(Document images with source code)
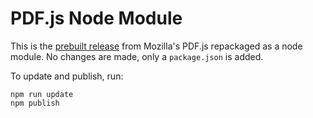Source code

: # PDF.js Node Module

This is the [prebuilt release](https://mozilla.github.io/pdf.js/getting_started/#download) from Mozilla's PDF.js repackaged as a node module. No changes are made, only a `package.json` is added.

To update and publish, run:

```
npm run update
npm publish
```
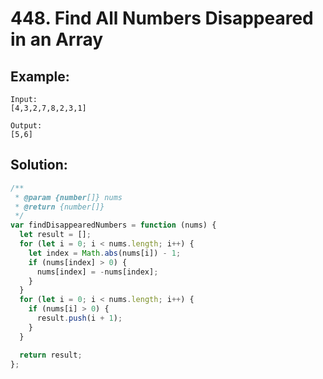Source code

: # 448. Find All Numbers Disappeared in an Array

## Example:

    Input:
    [4,3,2,7,8,2,3,1]

    Output:
    [5,6]

## Solution:

```javascript
/**
 * @param {number[]} nums
 * @return {number[]}
 */
var findDisappearedNumbers = function (nums) {
  let result = [];
  for (let i = 0; i < nums.length; i++) {
    let index = Math.abs(nums[i]) - 1;
    if (nums[index] > 0) {
      nums[index] = -nums[index];
    }
  }
  for (let i = 0; i < nums.length; i++) {
    if (nums[i] > 0) {
      result.push(i + 1);
    }
  }

  return result;
};
```
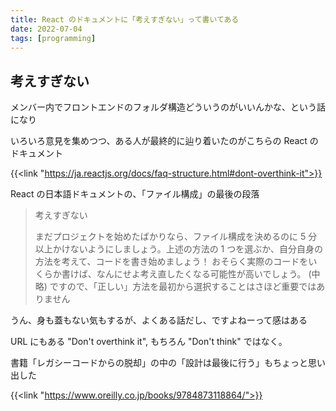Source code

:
 ```yaml
---
title: React のドキュメントに「考えすぎない」って書いてある
date: 2022-07-04
tags: [programming]
---
```


## 考えすぎない

メンバー内でフロントエンドのフォルダ構造どういうのがいいんかな、という話になり

いろいろ意見を集めつつ、ある人が最終的に辿り着いたのがこちらの React のドキュメント

{{<link "https://ja.reactjs.org/docs/faq-structure.html#dont-overthink-it">}}

React の日本語ドキュメントの、「ファイル構成」の最後の段落

> 考えすぎない
>
> まだプロジェクトを始めたばかりなら、ファイル構成を決めるのに 5 分以上かけないようにしましょう。上述の方法の 1 つを選ぶか、自分自身の方法を考えて、コードを書き始めましょう！ おそらく実際のコードをいくらか書けば、なんにせよ考え直したくなる可能性が高いでしょう。
> (中略)
> ですので、「正しい」方法を最初から選択することはさほど重要ではありません

うん、身も蓋もない気もするが、よくある話だし、ですよねーって感はある

URL にもある "Don't overthink it", もちろん "Don't think" ではなく。

書籍「レガシーコードからの脱却」の中の「設計は最後に行う」もちょっと思い出した

{{<link "https://www.oreilly.co.jp/books/9784873118864/">}}
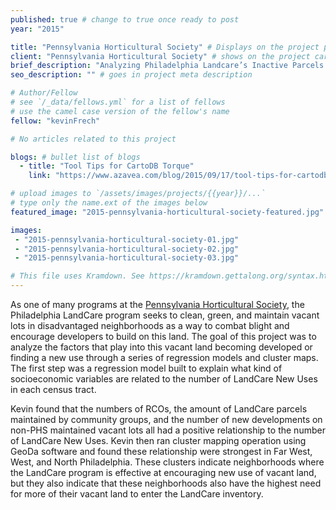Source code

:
 ```yaml
---
published: true # change to true once ready to post
year: "2015"

title: "Pennsylvania Horticultural Society" # Displays on the project post page
client: "Pennsylvania Horticultural Society" # shows on the project card
brief_description: "Analyzing Philadelphia Landcare’s Inactive Parcels and the Impact of the Program in the Neighborhoods throughout Philadelphia" # shows on the project card
seo_description: "" # goes in project meta description

# Author/Fellow
# see `/_data/fellows.yml` for a list of fellows
# use the camel case version of the fellow's name
fellow: "kevinFrech"

# No articles related to this project

blogs: # bullet list of blogs
  - title: "Tool Tips for CartoDB Torque"
    link: "https://www.azavea.com/blog/2015/09/17/tool-tips-for-cartodb-torque/"

# upload images to `/assets/images/projects/{{year}}/...`
# type only the name.ext of the images below
featured_image: "2015-pennsylvania-horticultural-society-featured.jpg"

images:
 - "2015-pennsylvania-horticultural-society-01.jpg"
 - "2015-pennsylvania-horticultural-society-02.jpg"
 - "2015-pennsylvania-horticultural-society-03.jpg"

# This file uses Kramdown. See https://kramdown.gettalong.org/syntax.html for syntax
---
```

As one of many programs at the [Pennsylvania Horticultural Society](https://phsonline.org/), the Philadelphia LandCare program seeks to clean, green, and maintain vacant lots in disadvantaged neighborhoods as a way to combat blight and encourage developers to build on this land. The goal of this project was to analyze the factors that play into this vacant land becoming developed or finding a new use through a series of regression models and cluster maps. The first step was a regression model built to explain what kind of socioeconomic variables are related to the number of LandCare New Uses in each census tract.

Kevin found that the numbers of RCOs, the amount of LandCare parcels maintained by community groups, and the number of new developments on non-PHS maintained vacant lots all had a positive relationship to the number of LandCare New Uses. Kevin then ran cluster mapping operation using GeoDa software and found these relationship were strongest in Far West, West, and North Philadelphia. These clusters indicate neighborhoods where the LandCare program is effective at encouraging new use of vacant land, but they also indicate that these neighborhoods also have the highest need for more of their vacant land to enter the LandCare inventory.
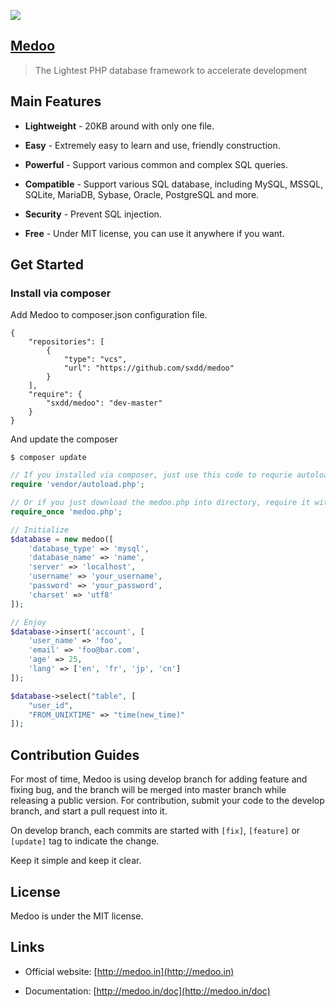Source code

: ![](https://raw.githubusercontent.com/catfan/Medoo/develop/src/medoo-logo.png)

## [Medoo](http://medoo.in)

> The Lightest PHP database framework to accelerate development

## Main Features

* **Lightweight** - 20KB around with only one file.

* **Easy** - Extremely easy to learn and use, friendly construction.

* **Powerful** - Support various common and complex SQL queries.

* **Compatible** - Support various SQL database, including MySQL, MSSQL, SQLite, MariaDB, Sybase, Oracle, PostgreSQL and more.

* **Security** - Prevent SQL injection.

* **Free** - Under MIT license, you can use it anywhere if you want.

## Get Started

### Install via composer

Add Medoo to composer.json configuration file.
```
{
    "repositories": [
        {
            "type": "vcs",
            "url": "https://github.com/sxdd/medoo"
        }
    ],
    "require": {
        "sxdd/medoo": "dev-master"
    }
}
```

And update the composer
```
$ composer update
```

```php
// If you installed via composer, just use this code to requrie autoloader on the top of your projects.
require 'vendor/autoload.php';

// Or if you just download the medoo.php into directory, require it with the correct path.
require_once 'medoo.php';

// Initialize
$database = new medoo([
    'database_type' => 'mysql',
    'database_name' => 'name',
    'server' => 'localhost',
    'username' => 'your_username',
    'password' => 'your_password',
    'charset' => 'utf8'
]);

// Enjoy
$database->insert('account', [
    'user_name' => 'foo',
    'email' => 'foo@bar.com',
    'age' => 25,
    'lang' => ['en', 'fr', 'jp', 'cn']
]);

$database->select("table", [
    "user_id",
    "FROM_UNIXTIME" => "time(new_time)"
]);

```

## Contribution Guides

For most of time, Medoo is using develop branch for adding feature and fixing bug, and the branch will be merged into master branch while releasing a public version. For contribution, submit your code to the develop branch, and start a pull request into it.

On develop branch, each commits are started with `[fix]`, `[feature]` or `[update]` tag to indicate the change.

Keep it simple and keep it clear.

## License

Medoo is under the MIT license.

## Links

* Official website: [http://medoo.in](http://medoo.in)

* Documentation: [http://medoo.in/doc](http://medoo.in/doc)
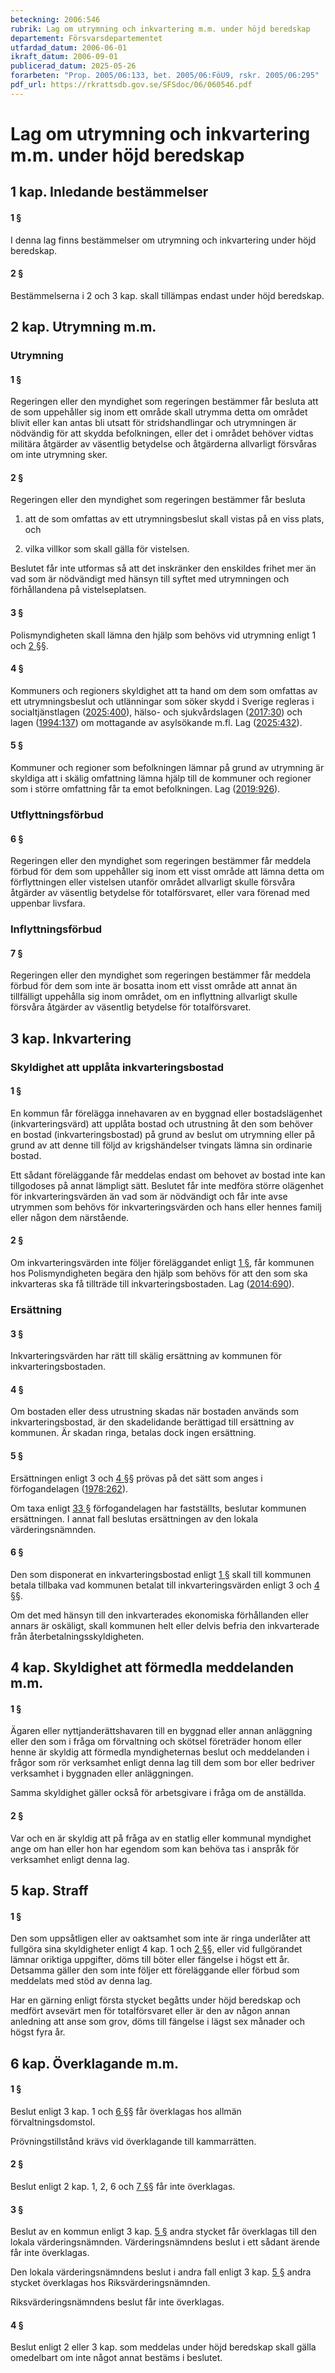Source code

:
 ```yaml
---
beteckning: 2006:546
rubrik: Lag om utrymning och inkvartering m.m. under höjd beredskap
departement: Försvarsdepartementet
utfardad_datum: 2006-06-01
ikraft_datum: 2006-09-01
publicerad_datum: 2025-05-26
forarbeten: "Prop. 2005/06:133, bet. 2005/06:FöU9, rskr. 2005/06:295"
pdf_url: https://rkrattsdb.gov.se/SFSdoc/06/060546.pdf
---
```


# Lag om utrymning och inkvartering m.m. under höjd beredskap

## 1 kap. Inledande bestämmelser

#### 1 §

I denna lag finns bestämmelser om utrymning och inkvartering under höjd beredskap.

#### 2 §

Bestämmelserna i 2 och 3 kap. skall tillämpas endast under höjd beredskap.

## 2 kap. Utrymning m.m.

### Utrymning

#### 1 §

Regeringen eller den myndighet som regeringen bestämmer får besluta att de som uppehåller sig inom ett område skall utrymma detta om området blivit eller kan antas bli utsatt för stridshandlingar och utrymningen är nödvändig för att skydda befolkningen, eller det i området behöver vidtas militära åtgärder av väsentlig betydelse och åtgärderna allvarligt försvåras om inte utrymning sker.

#### 2 §

Regeringen eller den myndighet som regeringen bestämmer får besluta

1. att de som omfattas av ett utrymningsbeslut skall vistas på en viss plats, och

2. vilka villkor som skall gälla för vistelsen.

Beslutet får inte utformas så att det inskränker den enskildes frihet mer än vad som är nödvändigt med hänsyn till syftet med utrymningen och förhållandena på vistelseplatsen.

#### 3 §

Polismyndigheten skall lämna den hjälp som behövs vid utrymning enligt 1 och [2 §](#kap2.2)§.

#### 4 §

Kommuners och regioners skyldighet att ta hand om dem som omfattas av ett utrymningsbeslut och utlänningar som söker skydd i Sverige regleras i socialtjänstlagen ([2025:400](https://selex.se/eli/sfs/2025/400)), hälso- och sjukvårdslagen ([2017:30](https://selex.se/eli/sfs/2017/30)) och lagen ([1994:137](https://selex.se/eli/sfs/1994/137)) om mottagande av asylsökande m.fl. Lag ([2025:432](https://selex.se/eli/sfs/2025/432)).

#### 5 §

Kommuner och regioner som befolkningen lämnar på grund av utrymning är skyldiga att i skälig omfattning lämna hjälp till de kommuner och regioner som i större omfattning får ta emot befolkningen. Lag ([2019:926](https://selex.se/eli/sfs/2019/926)).

### Utflyttningsförbud

#### 6 §

Regeringen eller den myndighet som regeringen bestämmer får meddela förbud för dem som uppehåller sig inom ett visst område att lämna detta om förflyttningen eller vistelsen utanför området allvarligt skulle försvåra åtgärder av väsentlig betydelse för totalförsvaret, eller vara förenad med uppenbar livsfara.

### Inflyttningsförbud

#### 7 §

Regeringen eller den myndighet som regeringen bestämmer får meddela förbud för dem som inte är bosatta inom ett visst område att annat än tillfälligt uppehålla sig inom området, om en inflyttning allvarligt skulle försvåra åtgärder av väsentlig betydelse för totalförsvaret.

## 3 kap. Inkvartering

### Skyldighet att upplåta inkvarteringsbostad

#### 1 §

En kommun får förelägga innehavaren av en byggnad eller bostadslägenhet (inkvarteringsvärd) att upplåta bostad och utrustning åt den som behöver en bostad (inkvarteringsbostad) på grund av beslut om utrymning eller på grund av att denne till följd av krigshändelser tvingats lämna sin ordinarie bostad.

Ett sådant föreläggande får meddelas endast om behovet av bostad inte kan tillgodoses på annat lämpligt sätt. Beslutet får inte medföra större olägenhet för inkvarteringsvärden än vad som är nödvändigt och får inte avse utrymmen som behövs för inkvarteringsvärden och hans eller hennes familj eller någon dem närstående.

#### 2 §

Om inkvarteringsvärden inte följer föreläggandet enligt [1 §](#kap3.1), får kommunen hos Polismyndigheten begära den hjälp som behövs för att den som ska inkvarteras ska få tillträde till inkvarteringsbostaden. Lag ([2014:690](https://selex.se/eli/sfs/2014/690)).

### Ersättning

#### 3 §

Inkvarteringsvärden har rätt till skälig ersättning av kommunen för inkvarteringsbostaden.

#### 4 §

Om bostaden eller dess utrustning skadas när bostaden används som inkvarteringsbostad, är den skadelidande berättigad till ersättning av kommunen. Är skadan ringa, betalas dock ingen ersättning.

#### 5 §

Ersättningen enligt 3 och [4 §](#kap3.4)§ prövas på det sätt som anges i förfogandelagen ([1978:262](https://selex.se/eli/sfs/1978/262)).

Om taxa enligt [33 §](#kap3.33) förfogandelagen har fastställts, beslutar kommunen ersättningen. I annat fall beslutas ersättningen av den lokala värderingsnämnden.

#### 6 §

Den som disponerat en inkvarteringsbostad enligt [1 §](#kap3.1) skall till kommunen betala tillbaka vad kommunen betalat till inkvarteringsvärden enligt 3 och [4 §](#kap3.4)§.

Om det med hänsyn till den inkvarterades ekonomiska förhållanden eller annars är oskäligt, skall kommunen helt eller delvis befria den inkvarterade från återbetalningsskyldigheten.

## 4 kap. Skyldighet att förmedla meddelanden m.m.

#### 1 §

Ägaren eller nyttjanderättshavaren till en byggnad eller annan anläggning eller den som i fråga om förvaltning och skötsel företräder honom eller henne är skyldig att förmedla myndigheternas beslut och meddelanden i frågor som rör verksamhet enligt denna lag till dem som bor eller bedriver verksamhet i byggnaden eller anläggningen.

Samma skyldighet gäller också för arbetsgivare i fråga om de anställda.

#### 2 §

Var och en är skyldig att på fråga av en statlig eller kommunal myndighet ange om han eller hon har egendom som kan behöva tas i anspråk för verksamhet enligt denna lag.

## 5 kap. Straff

#### 1 §

Den som uppsåtligen eller av oaktsamhet som inte är ringa underlåter att fullgöra sina skyldigheter enligt 4 kap. 1 och [2 §](#kap5.2)§, eller vid fullgörandet lämnar oriktiga uppgifter, döms till böter eller fängelse i högst ett år. Detsamma gäller den som inte följer ett föreläggande eller förbud som meddelats med stöd av denna lag.

Har en gärning enligt första stycket begåtts under höjd beredskap och medfört avsevärt men för totalförsvaret eller är den av någon annan anledning att anse som grov, döms till fängelse i lägst sex månader och högst fyra år.

## 6 kap. Överklagande m.m.

#### 1 §

Beslut enligt 3 kap. 1 och [6 §](#kap6.6)§ får överklagas hos allmän förvaltningsdomstol.

Prövningstillstånd krävs vid överklagande till kammarrätten.

#### 2 §

Beslut enligt 2 kap. 1, 2, 6 och [7 §](#kap6.7)§ får inte överklagas.

#### 3 §

Beslut av en kommun enligt 3 kap. [5 §](#kap3.5) andra stycket får överklagas till den lokala värderingsnämnden. Värderingsnämndens beslut i ett sådant ärende får inte överklagas.

Den lokala värderingsnämndens beslut i andra fall enligt 3 kap. [5 §](#kap3.5) andra stycket överklagas hos Riksvärderingsnämnden.

Riksvärderingsnämndens beslut får inte överklagas.

#### 4 §

Beslut enligt 2 eller 3 kap. som meddelas under höjd beredskap skall gälla omedelbart om inte något annat bestäms i beslutet.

Problem:
Count how many lines above hold the word "Support", then reply with that number alone.

Task answer:
2